▸ REQUIRED ACTION
No pictures go into the copy. Write out every line below exactly.

▸ LISTED ENTRIES
--------
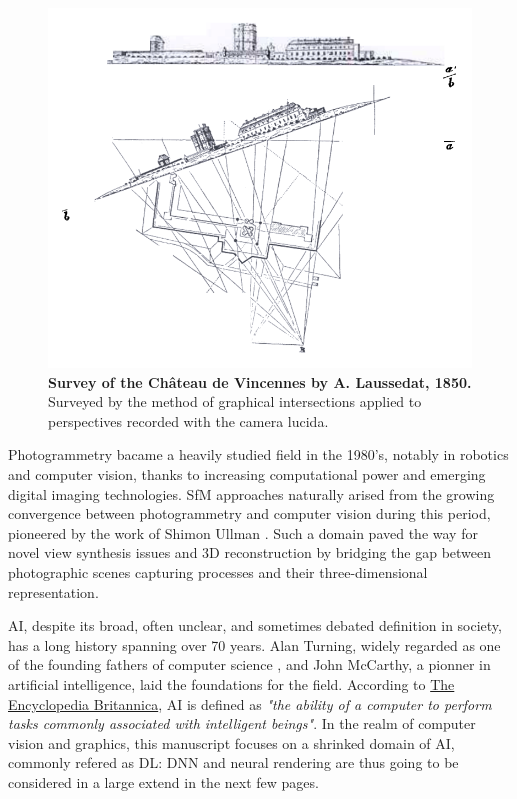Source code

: \begin{figure}[htp!]
      \begin{center}
      \includegraphics[width=.5\textwidth]{images/introduction/laussedat_phtograpmetrie.png}
      \end{center}
      \caption{\textbf{Survey of the Château de Vincennes by A. Laussedat, 1850.} Surveyed by the method of graphical intersections applied to perspectives recorded with the camera lucida. }
      \label{fig:intro_laussedat}
\end{figure}

Photogrammetry bacame a heavily studied field in the 1980's, notably in robotics and computer vision, thanks to increasing computational power and emerging digital imaging technologies. \ac{SfM} approaches naturally arised from the growing convergence between photogrammetry and computer vision during this period, pioneered by the work of Shimon Ullman \citep{ullman1979interpretation}. Such a domain paved the way for novel view synthesis issues and 3D reconstruction by bridging the gap between photographic scenes capturing processes and their three-dimensional representation. 

\ac{AI}, despite its broad, often unclear, and sometimes debated definition in society, has a long history spanning over 70 years. Alan Turning, widely regarded as one of the founding fathers of computer science \citep{turing1950computing}, and John McCarthy, a pionner in artificial intelligence, laid the foundations for the field. According to \href{https://www.britannica.com/technology/artificial-intelligence}{The Encyclopedia Britannica}, \ac{AI} is defined as \textit{"the ability of a computer to perform tasks commonly associated with intelligent beings"}. In the realm of computer vision and graphics, this manuscript focuses on a shrinked domain of \ac{AI}, commonly refered as \ac{DL}: \ac{DNN} and neural rendering are thus going to be considered in a large extend in the next few pages.

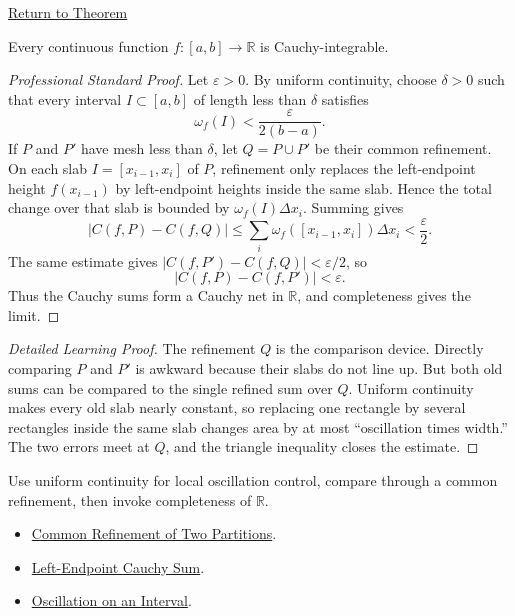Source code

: \newpage
{}
\label{prf:continuous-cauchy-integrable}
\begin{remark*}[Return]\hyperref[thm:continuous-cauchy-integrable]{Return to Theorem}\end{remark*}
\begin{theorem*}
Every continuous function \(f:[a,b]\to\mathbb{R}\) is Cauchy-integrable.
\end{theorem*}
\begin{proof}[Professional Standard Proof]
\LRAProofBodyStart
Let \(\varepsilon>0\). By uniform continuity, choose \(\delta>0\) such that
every interval \(I\subset[a,b]\) of length less than \(\delta\) satisfies
\[
  \omega_f(I)<\frac{\varepsilon}{2(b-a)}.
\]
If \(P\) and \(P'\) have mesh less than \(\delta\), let \(Q=P\cup P'\) be their
common refinement. On each slab \(I=[x_{i-1},x_i]\) of \(P\), refinement only
replaces the left-endpoint height \(f(x_{i-1})\) by left-endpoint heights
inside the same slab. Hence the total change over that slab is bounded by
\(\omega_f(I)\Delta x_i\). Summing gives
\[
  |C(f,P)-C(f,Q)|
  \le \sum_i \omega_f([x_{i-1},x_i])\Delta x_i
  < \frac{\varepsilon}{2}.
\]
The same estimate gives \(|C(f,P')-C(f,Q)|<\varepsilon/2\), so
\[
  |C(f,P)-C(f,P')|<\varepsilon.
\]
Thus the Cauchy sums form a Cauchy net in \(\mathbb R\), and completeness gives
the limit.
\end{proof}
\begin{proof}[Detailed Learning Proof]
\LRAProofBodyStart
The refinement \(Q\) is the comparison device. Directly comparing \(P\) and
\(P'\) is awkward because their slabs do not line up. But both old sums can be
compared to the single refined sum over \(Q\). Uniform continuity makes every
old slab nearly constant, so replacing one rectangle by several rectangles
inside the same slab changes area by at most ``oscillation times width.'' The
two errors meet at \(Q\), and the triangle inequality closes the estimate.
\end{proof}
\begin{remark*}
Use uniform continuity for local oscillation control, compare through a common
refinement, then invoke completeness of \(\mathbb{R}\).
\end{remark*}
\begin{dependencies}
\begin{itemize}
  \item \hyperref[lem:common-refinement-partitions]{Common Refinement of Two Partitions}.
  \item \hyperref[def:cauchy-sum]{Left-Endpoint Cauchy Sum}.
  \item \hyperref[def:interval-oscillation-integration]{Oscillation on an Interval}.
\end{itemize}
\end{dependencies}
\clearpage
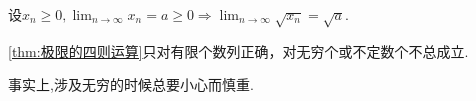 \begin{green}
    \begin{corollary}[开方运算]\label{cor:开方运算}
        设$\displaystyle x_n\geqslant 0,\lim_{n\to\infty}x_n=a\geqslant 0\Longrightarrow\lim_{n\to\infty}\sqrt{x_n}=\sqrt{a}.$
    \end{corollary}
\end{green}
\begin{red}
    \begin{remark}
        \cref{thm:极限的四则运算}只对有限个数列正确，对无穷个或不定数个不总成立.

        事实上,涉及无穷的时候总要小心而慎重.
    \end{remark}
\end{red}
--------
▸ RESPONSE BELOW
Source code

: \begin{figure}[htp!]
      \begin{center}
      \includegraphics[width=.5\textwidth]{images/introduction/laussedat_phtograpmetrie.png}
      \end{center}
      \caption{\textbf{Survey of the Château de Vincennes by A. Laussedat, 1850.} Surveyed by the method of graphical intersections applied to perspectives recorded with the camera lucida. }
      \label{fig:intro_laussedat}
\end{figure}

Photogrammetry bacame a heavily studied field in the 1980's, notably in robotics and computer vision, thanks to increasing computational power and emerging digital imaging technologies. \ac{SfM} approaches naturally arised from the growing convergence between photogrammetry and computer vision during this period, pioneered by the work of Shimon Ullman \citep{ullman1979interpretation}. Such a domain paved the way for novel view synthesis issues and 3D reconstruction by bridging the gap between photographic scenes capturing processes and their three-dimensional representation. 

\ac{AI}, despite its broad, often unclear, and sometimes debated definition in society, has a long history spanning over 70 years. Alan Turning, widely regarded as one of the founding fathers of computer science \citep{turing1950computing}, and John McCarthy, a pionner in artificial intelligence, laid the foundations for the field. According to \href{https://www.britannica.com/technology/artificial-intelligence}{The Encyclopedia Britannica}, \ac{AI} is defined as \textit{"the ability of a computer to perform tasks commonly associated with intelligent beings"}. In the realm of computer vision and graphics, this manuscript focuses on a shrinked domain of \ac{AI}, commonly refered as \ac{DL}: \ac{DNN} and neural rendering are thus going to be considered in a large extend in the next few pages.

Source code

: \newpage
{}
\label{prf:continuous-cauchy-integrable}
\begin{remark*}[Return]\hyperref[thm:continuous-cauchy-integrable]{Return to Theorem}\end{remark*}
\begin{theorem*}
Every continuous function \(f:[a,b]\to\mathbb{R}\) is Cauchy-integrable.
\end{theorem*}
\begin{proof}[Professional Standard Proof]
\LRAProofBodyStart
Let \(\varepsilon>0\). By uniform continuity, choose \(\delta>0\) such that
every interval \(I\subset[a,b]\) of length less than \(\delta\) satisfies
\[
  \omega_f(I)<\frac{\varepsilon}{2(b-a)}.
\]
If \(P\) and \(P'\) have mesh less than \(\delta\), let \(Q=P\cup P'\) be their
common refinement. On each slab \(I=[x_{i-1},x_i]\) of \(P\), refinement only
replaces the left-endpoint height \(f(x_{i-1})\) by left-endpoint heights
inside the same slab. Hence the total change over that slab is bounded by
\(\omega_f(I)\Delta x_i\). Summing gives
\[
  |C(f,P)-C(f,Q)|
  \le \sum_i \omega_f([x_{i-1},x_i])\Delta x_i
  < \frac{\varepsilon}{2}.
\]
The same estimate gives \(|C(f,P')-C(f,Q)|<\varepsilon/2\), so
\[
  |C(f,P)-C(f,P')|<\varepsilon.
\]
Thus the Cauchy sums form a Cauchy net in \(\mathbb R\), and completeness gives
the limit.
\end{proof}
\begin{proof}[Detailed Learning Proof]
\LRAProofBodyStart
The refinement \(Q\) is the comparison device. Directly comparing \(P\) and
\(P'\) is awkward because their slabs do not line up. But both old sums can be
compared to the single refined sum over \(Q\). Uniform continuity makes every
old slab nearly constant, so replacing one rectangle by several rectangles
inside the same slab changes area by at most ``oscillation times width.'' The
two errors meet at \(Q\), and the triangle inequality closes the estimate.
\end{proof}
\begin{remark*}
Use uniform continuity for local oscillation control, compare through a common
refinement, then invoke completeness of \(\mathbb{R}\).
\end{remark*}
\begin{dependencies}
\begin{itemize}
  \item \hyperref[lem:common-refinement-partitions]{Common Refinement of Two Partitions}.
  \item \hyperref[def:cauchy-sum]{Left-Endpoint Cauchy Sum}.
  \item \hyperref[def:interval-oscillation-integration]{Oscillation on an Interval}.
\end{itemize}
\end{dependencies}
\clearpage
 \begin{green}
    \begin{corollary}[开方运算]\label{cor:开方运算}
        设$\displaystyle x_n\geqslant 0,\lim_{n\to\infty}x_n=a\geqslant 0\Longrightarrow\lim_{n\to\infty}\sqrt{x_n}=\sqrt{a}.$
    \end{corollary}
\end{green}
\begin{red}
    \begin{remark}
        \cref{thm:极限的四则运算}只对有限个数列正确，对无穷个或不定数个不总成立.

        事实上,涉及无穷的时候总要小心而慎重.
    \end{remark}
\end{red}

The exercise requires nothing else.